I’m (still) not convinced: what’s the problem if multiple seed numbers lead to the minimum location number? If there are several paths from a lower bound of a location interval to different seeds (walk-up), if one of these paths ends in an explicit seed interval, then that location lower bound is the minimum.
On my input data the minimum location is 10834440, but there is one location interval starting at zero. Zero is not the minimum precisely because (I’m pretty sure) the walk-up path ends in an implicit seed interval.
Mathematically speaking, the lack of injectivity is not an issue at all. But when you walk up (depending on the algorithm) you may not find all the possible seeds for a given soil, fertilizer, etc., but only one seed.
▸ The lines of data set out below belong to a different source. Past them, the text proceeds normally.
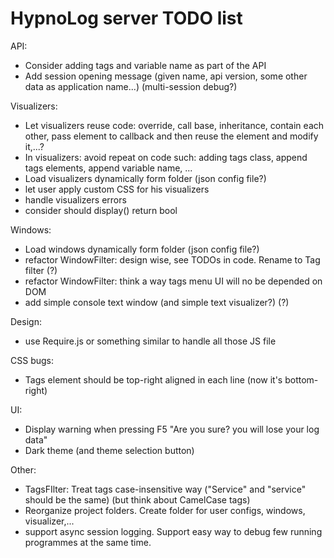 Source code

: HypnoLog server TODO list
================================

API:
- Consider adding tags and variable name as part of the API
- Add session opening message (given name, api version, some other data as application name...) (multi-session debug?)

Visualizers:
- Let visualizers reuse code: override, call base, inheritance, contain each
  other, pass element to callback and then reuse the element and modify it,...?
- In visualizers: avoid repeat on code such: adding tags class, append tags
  elements, append variable name, ... 
- Load visualizers dynamically form folder (json config file?)
- let user apply custom CSS for his visualizers
- handle visualizers errors
- consider should display() return bool

Windows:
- Load windows dynamically form folder (json config file?)
- refactor WindowFilter: design wise, see TODOs in code. Rename to Tag filter (?)
- refactor WindowFilter: think a way tags menu UI will no be depended on DOM
- add simple console text window (and simple text visualizer?) (?)

Design:
- use Require.js or something similar to handle all those JS file

CSS bugs:
- Tags element should be top-right aligned in each line (now it's bottom-right)

UI:
- Display warning when pressing F5 "Are you sure? you will lose your log data"
- Dark theme (and theme selection button)

Other:
- TagsFIlter: Treat tags case-insensitive way ("Service" and "service" should be the same) (but think about CamelCase tags)
- Reorganize project folders. Create folder for user configs, windows,
  visualizer,...
- support async session logging. Support easy way to debug few running
  programmes at the same time.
For instance, my algorithm is lazy and finds only one originator per level. In that context, if you are unlucky, the seed you find is not in a seed range, but another seed you don’t find, is.
The algorithm using the walk-up strategy should look like this:
Start with the minimum lower bound of a location interval
Trace the path to a seed (walk-up)
2.1. if the seed reached is inside an explicit interval, you’re done!
2.2. otherwise, check if there are additional paths (diverging at some intermediate map, which suggest some kind of memoization) and evaluate according to step 2.1.
If there are no more paths from that lower bound, then select the next lowest lower bound and jump to step 2.
It looks on the way to perfection . But you also need to start from lower bounds at other levels.
On your data it is ok, but in the example, the lower bound hit by the optimal path is in the light-to-temperature map; in my data, it is in the soil-to-fertilizer map.
. But you also need to start from lower bounds at other levels.